Sandu further suggested that the decree acts as economic blackmail. “Perhaps it is a way to threaten us again, because Russia does not like the actions we have taken for reintegration in the economic and financial sectors.”
Ironically, Moldovan officials noted that since the outbreak of the war in Ukraine, an inverse trend has emerged: thousands of Transnistrian residents have actively sought Moldovan passports to secure greater safety and freedom of movement into the EU.

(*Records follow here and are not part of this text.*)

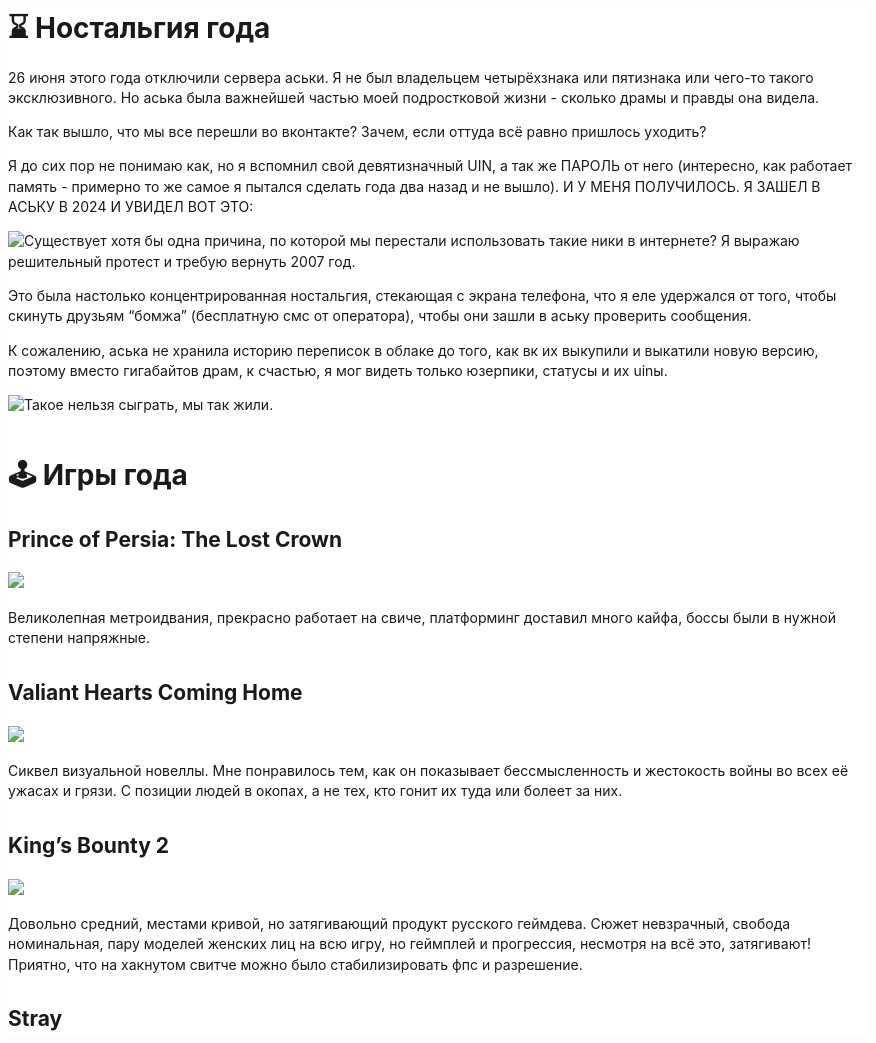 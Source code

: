 # ⌛️ Ностальгия года

26 июня этого года отключили сервера аськи. Я не был владельцем четырёхзнака или пятизнака или чего-то такого эксклюзивного. Но аська была важнейшей частью моей подростковой жизни - сколько драмы и правды она видела. 

Как так вышло, что мы все перешли во вконтакте? Зачем, если оттуда всё равно пришлось уходить?

Я до сих пор не понимаю как, но я вспомнил свой девятизначный UIN, а так же ПАРОЛЬ от него (интересно, как работает память - примерно то же самое я пытался сделать года два назад и не вышло). И У МЕНЯ ПОЛУЧИЛОСЬ. Я ЗАШЕЛ В АСЬКУ В 2024 И УВИДЕЛ ВОТ ЭТО:

![Существует хотя бы одна причина, по которой мы перестали использовать такие ники в интернете? Я выражаю решительный протест и требую вернуть 2007 год.](https://merkulov.top/Other/Итоги_года/2024/Screenshot_20240525-002855.png)

Это была настолько концентрированная ностальгия, стекающая с экрана телефона, что я еле удержался от того, чтобы скинуть друзьям “бомжа” (бесплатную смс от оператора), чтобы они зашли в аську проверить сообщения.

К сожалению, аська не хранила историю переписок в облаке до того, как вк их выкупили и выкатили новую версию, поэтому вместо гигабайтов драм, к счастью, я мог видеть только юзерпики, статусы и их uinы.

![Такое нельзя сыграть, мы так жили.](https://merkulov.top/Other/Итоги_года/2024/icq.png)

# 🕹️ Игры года

## Prince of Persia: The Lost Crown

![](https://merkulov.top/Other/Итоги_года/2024/2024032300093600.jpg)

Великолепная метроидвания, прекрасно работает на свиче, платформинг доставил много кайфа, боссы были в нужной степени напряжные.

## Valiant Hearts Coming Home

![](https://merkulov.top/Other/Итоги_года/2024/2024082722590000.jpg)

Сиквел визуальной новеллы. Мне понравилось тем, как он показывает бессмысленность и жестокость войны во всех её ужасах и грязи. С позиции людей в окопах, а не тех, кто гонит их туда или болеет за них.

## King’s Bounty 2

![](https://merkulov.top/Other/Итоги_года/2024/2024112122595700.jpg)

Довольно средний, местами кривой, но затягивающий продукт русского геймдева. Сюжет  невзрачный, свобода номинальная, пару моделей женских лиц на всю игру, но геймплей и прогрессия, несмотря на всё это, затягивают! Приятно, что на хакнутом свитче можно было стабилизировать фпс и разрешение.

## Stray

A Coordinated Regional Response
The move has triggered immediate alarms in Kiev. Ukrainian President Volodymyr Zelensky aligned closely with Chisinau, stating that Putin’s decree is tantamount to “Russia defining the territory of Transnistria as allegedly its own.” Zelensky confirmed that Ukraine and Moldova are already drafting a “joint assessment and action plan” to counter the security implications.
Domestically, Moldovan Prime Minister Alexandru Munteanu stated that his government is weighing practical countermeasures. The administrative pressure follows an incident where Chisinau summoned the Russian ambassador to protest Russian drones violating Moldovan airspace—a diplomatic grievance that Munteanu noted had “no effect in Moscow.”
Just last month, Moldova signaled its hardening stance by officially banning incoming commanders of the Russian military contingent from entering the country.
Moscow Defends “Passportization”
Russia’s Ambassador to Moldova, Oleg Ozerov, defended the passport decree during an interview with the state news agency TASS. Ozerov claimed the measures were purely “humanitarian,” brought on by what he described as “increasing Moldovan pressure on Transnistria.”
Ozerov dismissed Moldova’s outcry as “hypocrisy,” pointing to the fact that many Moldovan citizens hold dual citizenship with Romania, Moldova’s western neighbor and EU member state.
However, regional security analysts note that the comparison is fundamentally flawed: Romania does not station an occupying military force inside Moldova, nor has it historically utilized “passportization” as a legal pretext for territorial annexation—a doctrine Russia previously deployed ahead of military incursions in Georgia (2008), Crimea (2014), and the Donbas.